* **WHAT THE EXERCISE ASKS**
Transcribe the entries below exactly from their first line through the line containing "### Objective", and let no picture into the copy.

* **DATA TO EXAMINE**
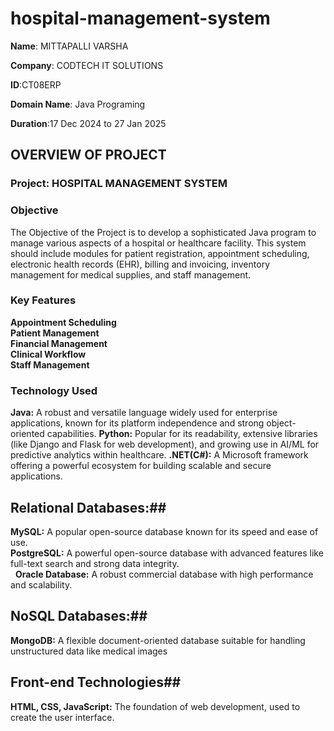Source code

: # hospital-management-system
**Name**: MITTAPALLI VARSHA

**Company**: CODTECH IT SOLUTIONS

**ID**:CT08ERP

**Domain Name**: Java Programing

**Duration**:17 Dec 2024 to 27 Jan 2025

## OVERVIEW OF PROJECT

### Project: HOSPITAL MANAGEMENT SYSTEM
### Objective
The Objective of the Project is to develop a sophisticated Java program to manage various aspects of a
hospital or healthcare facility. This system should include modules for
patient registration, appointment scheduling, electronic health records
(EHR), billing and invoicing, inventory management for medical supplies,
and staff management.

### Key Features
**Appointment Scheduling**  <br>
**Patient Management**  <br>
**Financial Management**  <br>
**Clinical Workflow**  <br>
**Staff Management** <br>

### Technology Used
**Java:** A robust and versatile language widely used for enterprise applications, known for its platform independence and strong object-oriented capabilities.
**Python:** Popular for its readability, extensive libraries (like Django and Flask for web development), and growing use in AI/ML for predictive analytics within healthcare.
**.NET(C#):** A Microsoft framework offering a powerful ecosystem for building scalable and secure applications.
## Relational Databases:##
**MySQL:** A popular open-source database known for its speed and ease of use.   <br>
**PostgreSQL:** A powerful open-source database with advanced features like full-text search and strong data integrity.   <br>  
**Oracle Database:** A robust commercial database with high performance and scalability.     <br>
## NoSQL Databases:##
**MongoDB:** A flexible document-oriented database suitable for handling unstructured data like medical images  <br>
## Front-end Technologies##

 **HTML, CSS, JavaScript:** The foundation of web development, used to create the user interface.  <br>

* **ANSWER**
Source code

: # hospital-management-system
**Name**: MITTAPALLI VARSHA

**Company**: CODTECH IT SOLUTIONS

**ID**:CT08ERP

**Domain Name**: Java Programing

**Duration**:17 Dec 2024 to 27 Jan 2025

## OVERVIEW OF PROJECT

### Project: HOSPITAL MANAGEMENT SYSTEM
### Objective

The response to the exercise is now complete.